O “problema” do patrocínio do show
Durante a conversa, outro assunto teria surgido: a desistência de um patrocinador do show de Roberto Carlos, o que teria deixado uma lacuna financeira exatamente no valor de R$ 2,5 milhões — custo já comprometido para um evento que havia sido amplamente anunciado.
Segundo a delação, Beto Louco concordou em cobrir esse valor.
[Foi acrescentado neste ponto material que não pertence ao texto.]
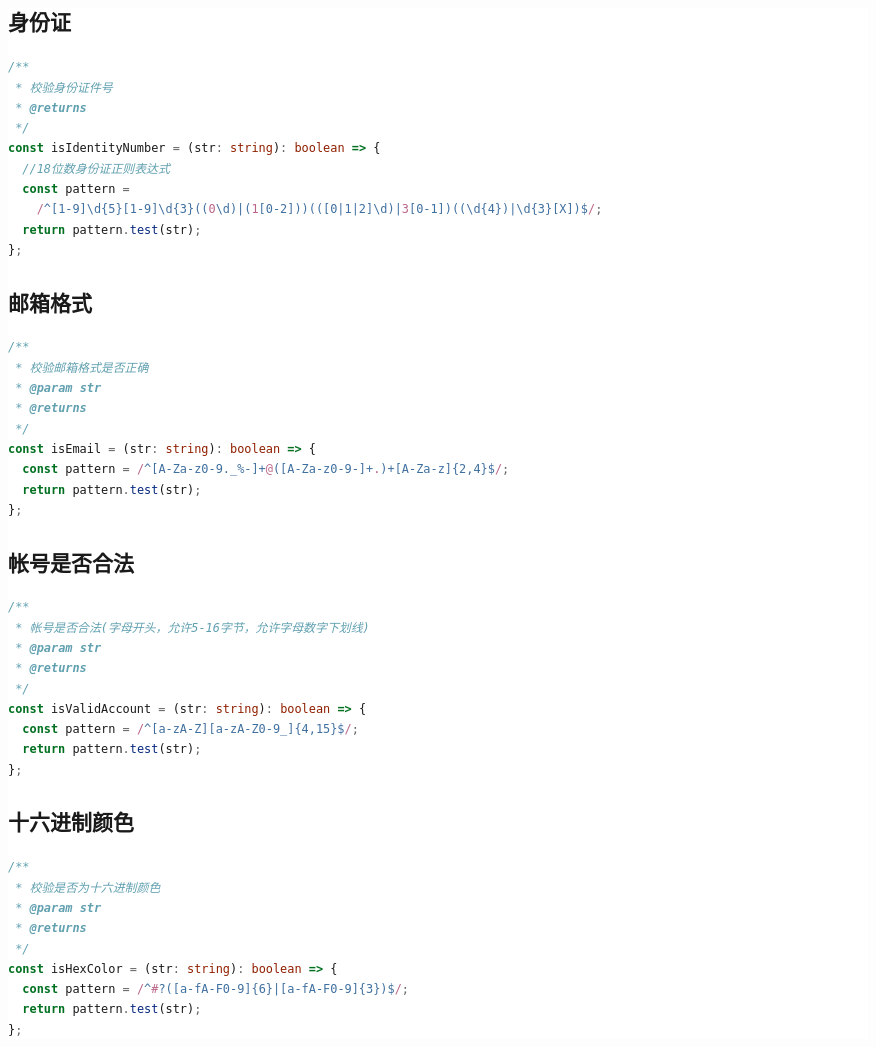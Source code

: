 ## 身份证

```ts
/**
 * 校验身份证件号
 * @returns
 */
const isIdentityNumber = (str: string): boolean => {
  //18位数身份证正则表达式
  const pattern =
    /^[1-9]\d{5}[1-9]\d{3}((0\d)|(1[0-2]))(([0|1|2]\d)|3[0-1])((\d{4})|\d{3}[X])$/;
  return pattern.test(str);
};
```

## 邮箱格式

```ts
/**
 * 校验邮箱格式是否正确
 * @param str
 * @returns
 */
const isEmail = (str: string): boolean => {
  const pattern = /^[A-Za-z0-9._%-]+@([A-Za-z0-9-]+.)+[A-Za-z]{2,4}$/;
  return pattern.test(str);
};
```

## 帐号是否合法

```ts
/**
 * 帐号是否合法(字母开头，允许5-16字节，允许字母数字下划线)
 * @param str
 * @returns
 */
const isValidAccount = (str: string): boolean => {
  const pattern = /^[a-zA-Z][a-zA-Z0-9_]{4,15}$/;
  return pattern.test(str);
};
```

## 十六进制颜色

```ts
/**
 * 校验是否为十六进制颜色
 * @param str
 * @returns
 */
const isHexColor = (str: string): boolean => {
  const pattern = /^#?([a-fA-F0-9]{6}|[a-fA-F0-9]{3})$/;
  return pattern.test(str);
};
```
A pedido do senador, a transferência deveria ser feita em nome de um contato identificado como Kleryston.
As contas bancárias e os depósitos
Conforme documentos apresentados à Procuradoria-Geral da República (PGR), o contato indicado pelo senador enviou os dados de duas contas bancárias para a realização de dois depósitos, cada um no valor de R$ 1,25 milhão:
- uma conta da CINQ Capital Instituição de Pagamentos, no Banco do Brasil;
- outra da QIX Transportes Logística Ltda, no Sicredi.
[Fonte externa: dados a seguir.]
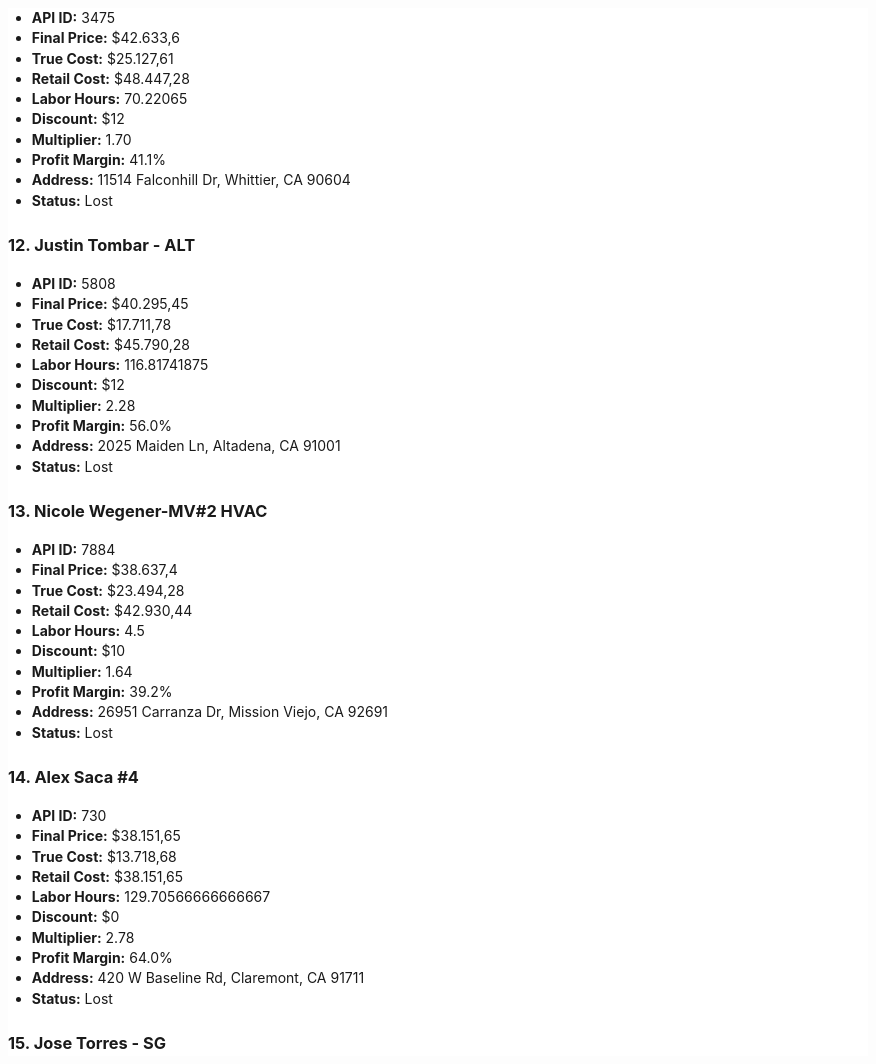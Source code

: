 - **API ID:** 3475
- **Final Price:** $42.633,6
- **True Cost:** $25.127,61
- **Retail Cost:** $48.447,28
- **Labor Hours:** 70.22065
- **Discount:** $12
- **Multiplier:** 1.70
- **Profit Margin:** 41.1%
- **Address:** 11514 Falconhill Dr, Whittier, CA 90604
- **Status:** Lost

### 12. Justin Tombar - ALT

- **API ID:** 5808
- **Final Price:** $40.295,45
- **True Cost:** $17.711,78
- **Retail Cost:** $45.790,28
- **Labor Hours:** 116.81741875
- **Discount:** $12
- **Multiplier:** 2.28
- **Profit Margin:** 56.0%
- **Address:** 2025 Maiden Ln, Altadena, CA 91001
- **Status:** Lost

### 13. Nicole Wegener-MV#2 HVAC 

- **API ID:** 7884
- **Final Price:** $38.637,4
- **True Cost:** $23.494,28
- **Retail Cost:** $42.930,44
- **Labor Hours:** 4.5
- **Discount:** $10
- **Multiplier:** 1.64
- **Profit Margin:** 39.2%
- **Address:** 26951 Carranza Dr, Mission Viejo, CA 92691
- **Status:** Lost

### 14. Alex Saca #4

- **API ID:** 730
- **Final Price:** $38.151,65
- **True Cost:** $13.718,68
- **Retail Cost:** $38.151,65
- **Labor Hours:** 129.70566666666667
- **Discount:** $0
- **Multiplier:** 2.78
- **Profit Margin:** 64.0%
- **Address:** 420 W Baseline Rd, Claremont, CA 91711
- **Status:** Lost

### 15. Jose Torres - SG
Na véspera do show, a transferência foi realizada por uma empresa ligada a Beto Louco e ao seu sócio, Mohamad Hussein Mourad.

Print de vídeo publicado nas redes sociais onde Kleryston está numa chácara na beira do Rio, junto com o senador Alcolumbre.
Quem é Kleryston
A revista Piauí apurou que o contato citado trata-se de Kleryston Pontes Silveira, empresário do ramo musical de Fortaleza, que trabalha com artistas como Xand Avião, Zé Vaqueiro, Nattan e Mari Fernandez. Roberto Carlos não integra seu casting.
Nos documentos da delação em posse da PGR, há ainda uma mensagem de texto atribuída a Alcolumbre agradecendo os depósitos realizados em duas parcelas de R$ 1,25 milhão, com a frase: “Tamo junto sempre!”.
As negativas oficiais
Após a publicação da matéria, o senador Davi Alcolumbre, por meio de sua assessoria, negou qualquer vínculo com os citados.
Kleryston afirmou conhecer o senador apenas profissionalmente, em razão da realização de shows de seus artistas no Amapá, mas não respondeu quando questionado se havia repassado seus dados bancários a Beto Louco.
Delação rejeitada
O procurador-geral da República, Paulo Gonet, que foi sabatinado no Senado sob a presidência de Alcolumbre, rejeitou a proposta de delação premiada apresentada por Beto Louco e por seu sócio.
Viagens, despesas e o caso Mounjaro
Beto Louco também declarou que suas idas a Brasília se intensificaram em 2024, após o fim de julho, quando a ANP proibiu a Copape de atuar na produção de combustíveis. Para tentar reverter a decisão, ele e Mohamad Mourad passaram a viajar com frequência à capital federal, acionando contatos antigos e novos.
Em troca, afirmam ter bancado demandas pessoais e despesas de autoridades do Congresso. Entre elas, R$ 150 mil em canetas do medicamento Mounjaro, utilizado para controle de diabetes e perda de peso, que teriam sido entregues a Alcolumbre poucos dias após a decisão da ANP — informação revelada pelo portal UOL.
Coincidências que se repetem
Pode ser apenas coincidência — ou uma sorte improvável —, mas o fato é que Kleryston agencia exatamente os artistas que se apresentaram no Amapá tanto no Réveillon quanto na Expofeira. Nesta última, o empresário e alguns de seus artistas, como Tirulipa, estiveram em uma espécie de chácara à beira do rio, em clima familiar, ao lado do senador Alcolumbre. Um vídeo do encontro, com direito a açaí, foi divulgado nas redes sociais do artista.
A pergunta que fica
São detalhes. Detalhes aparentemente pequenos. Mas, como na música que inspira o título, há coisas tão grandes que não dá pra esquecer. Ainda assim, mesmo quando lembradas, mencionadas e documentadas, parecem não despertar o interesse de quem deveria investigá-las.
Diante de uma delação rejeitada e de fatos que continuam orbitando o mesmo nome, a pergunta que permanece é: em que se transformou a política brasileira quando criminosos querem delatar e a Justiça não quer investigar? Quando o uso político da justiça serve para encobrir crimes de um lado e forjar crimes de outro? Serve barrar investigações de uns e dar andamento em inquéritos sem pé e nem cabeça para tornar inelegíveis e colocar na prisão outros?